───── Study material ─────

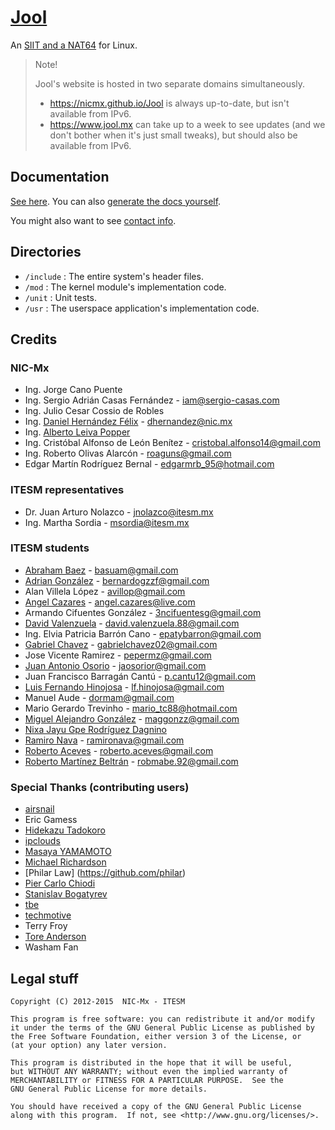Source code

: # [Jool](https://www.jool.mx)

An [SIIT and a NAT64](https://www.jool.mx/en/intro-xlat.html) for Linux.

> Note!
> 
> Jool's website is hosted in two separate domains simultaneously.
> 
> - https://nicmx.github.io/Jool is always up-to-date, but isn't available from IPv6.
> - https://www.jool.mx can take up to a week to see updates (and we don't bother when it's just small tweaks), but should also be available from IPv6.

## Documentation

[See here](https://www.jool.mx/en/documentation.html). You can also [generate the docs yourself](https://github.com/NICMx/Jool/tree/gh-pages).

You might also want to see [contact info](https://www.jool.mx/en/contact.html).

## Directories

* `/include` : The entire system's header files.
* `/mod` : The kernel module's implementation code.
* `/unit` : Unit tests.
* `/usr` : The userspace application's implementation code.

## Credits

### NIC-Mx

* Ing. Jorge Cano Puente
* Ing. Sergio Adrián Casas Fernández - iam@sergio-casas.com
* Ing. Julio Cesar Cossio de Robles
* Ing. [Daniel Hernández Félix](https://github.com/dhfelix) - dhernandez@nic.mx
* Ing. [Alberto Leiva Popper](https://github.com/ydahhrk)
* Ing. Cristóbal Alfonso de León Benítez - cristobal.alfonso14@gmail.com
* Ing. Roberto Olivas Alarcón - roaguns@gmail.com
* Edgar Martín Rodríguez Bernal - edgarmrb_95@hotmail.com

### ITESM representatives

* Dr. Juan Arturo Nolazco - jnolazco@itesm.mx
* Ing. Martha Sordia - msordia@itesm.mx

### ITESM students

* [Abraham Baez](https://github.com/basuam) - basuam@gmail.com
* [Adrian González](https://github.com/Adrian2112) - bernardogzzf@gmail.com
* Alan Villela López - avillop@gmail.com
* [Angel Cazares](https://github.com/legionAngel) - angel.cazares@live.com
* Armando Cifuentes González - 3ncifuentesg@gmail.com
* [David Valenzuela](https://github.com/davidvrdz) - david.valenzuela.88@gmail.com
* Ing. Elvia Patricia Barrón Cano - epatybarron@gmail.com
* [Gabriel Chavez](https://github.com/chavezgu) - gabrielchavez02@gmail.com
* Jose Vicente Ramirez - pepermz@gmail.com
* [Juan Antonio Osorio](https://github.com/JAORMX) - jaosorior@gmail.com
* Juan Francisco Barragán Cantú - p.cantu12@gmail.com
* [Luis Fernando Hinojosa](https://github.com/luion) - lf.hinojosa@gmail.com
* Manuel Aude - dormam@gmail.com
* Mario Gerardo Trevinho - mario_tc88@hotmail.com
* [Miguel Alejandro González](https://github.com/magg) - maggonzz@gmail.com
* [Nixa Jayu Gpe Rodríguez Dagnino](https://github.com/NixaDagnino)
* [Ramiro Nava](https://github.com/ramironava) - ramironava@gmail.com
* [Roberto Aceves](https://github.com/robertoaceves) - roberto.aceves@gmail.com
* [Roberto Martínez Beltrán](https://github.com/ryuzak) - robmabe.92@gmail.com

### Special Thanks (contributing users)

* [airsnail](https://github.com/airsnail)
* Eric Gamess
* [Hidekazu Tadokoro](https://github.com/tadokoro)
* [ipclouds](https://github.com/ipclouds)
* [Masaya YAMAMOTO](https://github.com/pandax381)
* [Michael Richardson](http://www.sandelman.ca/mcr)
* [Philar Law] (https://github.com/philar)
* [Pier Carlo Chiodi](https://pierky.com/)
* [Stanislav Bogatyrev](https://github.com/realloc)
* [tbe](https://github.com/tbe)
* [techmotive](https://github.com/techmotive)
* Terry Froy
* [Tore Anderson](https://github.com/toreanderson)
* Washam Fan

## Legal stuff

	Copyright (C) 2012-2015  NIC-Mx - ITESM

	This program is free software: you can redistribute it and/or modify
	it under the terms of the GNU General Public License as published by
	the Free Software Foundation, either version 3 of the License, or
	(at your option) any later version.

	This program is distributed in the hope that it will be useful,
	but WITHOUT ANY WARRANTY; without even the implied warranty of
	MERCHANTABILITY or FITNESS FOR A PARTICULAR PURPOSE.  See the
	GNU General Public License for more details.

	You should have received a copy of the GNU General Public License
	along with this program.  If not, see <http://www.gnu.org/licenses/>.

─────

*To do*:
Using the data above, reproduce exactly the lines between those holding "Jorge Cano Puente" and "Aude - dormam@gmail.com", inclusive, and no others.

*Answer space*:
* Ing. Jorge Cano Puente
* Ing. Sergio Adrián Casas Fernández - iam@sergio-casas.com
* Ing. Julio Cesar Cossio de Robles
* Ing. [Daniel Hernández Félix](https://github.com/dhfelix) - dhernandez@nic.mx
* Ing. [Alberto Leiva Popper](https://github.com/ydahhrk)
* Ing. Cristóbal Alfonso de León Benítez - cristobal.alfonso14@gmail.com
* Ing. Roberto Olivas Alarcón - roaguns@gmail.com
* Edgar Martín Rodríguez Bernal - edgarmrb_95@hotmail.com

### ITESM representatives

* Dr. Juan Arturo Nolazco - jnolazco@itesm.mx
* Ing. Martha Sordia - msordia@itesm.mx

### ITESM students

* [Abraham Baez](https://github.com/basuam) - basuam@gmail.com
* [Adrian González](https://github.com/Adrian2112) - bernardogzzf@gmail.com
* Alan Villela López - avillop@gmail.com
* [Angel Cazares](https://github.com/legionAngel) - angel.cazares@live.com
* Armando Cifuentes González - 3ncifuentesg@gmail.com
* [David Valenzuela](https://github.com/davidvrdz) - david.valenzuela.88@gmail.com
* Ing. Elvia Patricia Barrón Cano - epatybarron@gmail.com
* [Gabriel Chavez](https://github.com/chavezgu) - gabrielchavez02@gmail.com
* Jose Vicente Ramirez - pepermz@gmail.com
* [Juan Antonio Osorio](https://github.com/JAORMX) - jaosorior@gmail.com
* Juan Francisco Barragán Cantú - p.cantu12@gmail.com
* [Luis Fernando Hinojosa](https://github.com/luion) - lf.hinojosa@gmail.com
* Manuel Aude - dormam@gmail.com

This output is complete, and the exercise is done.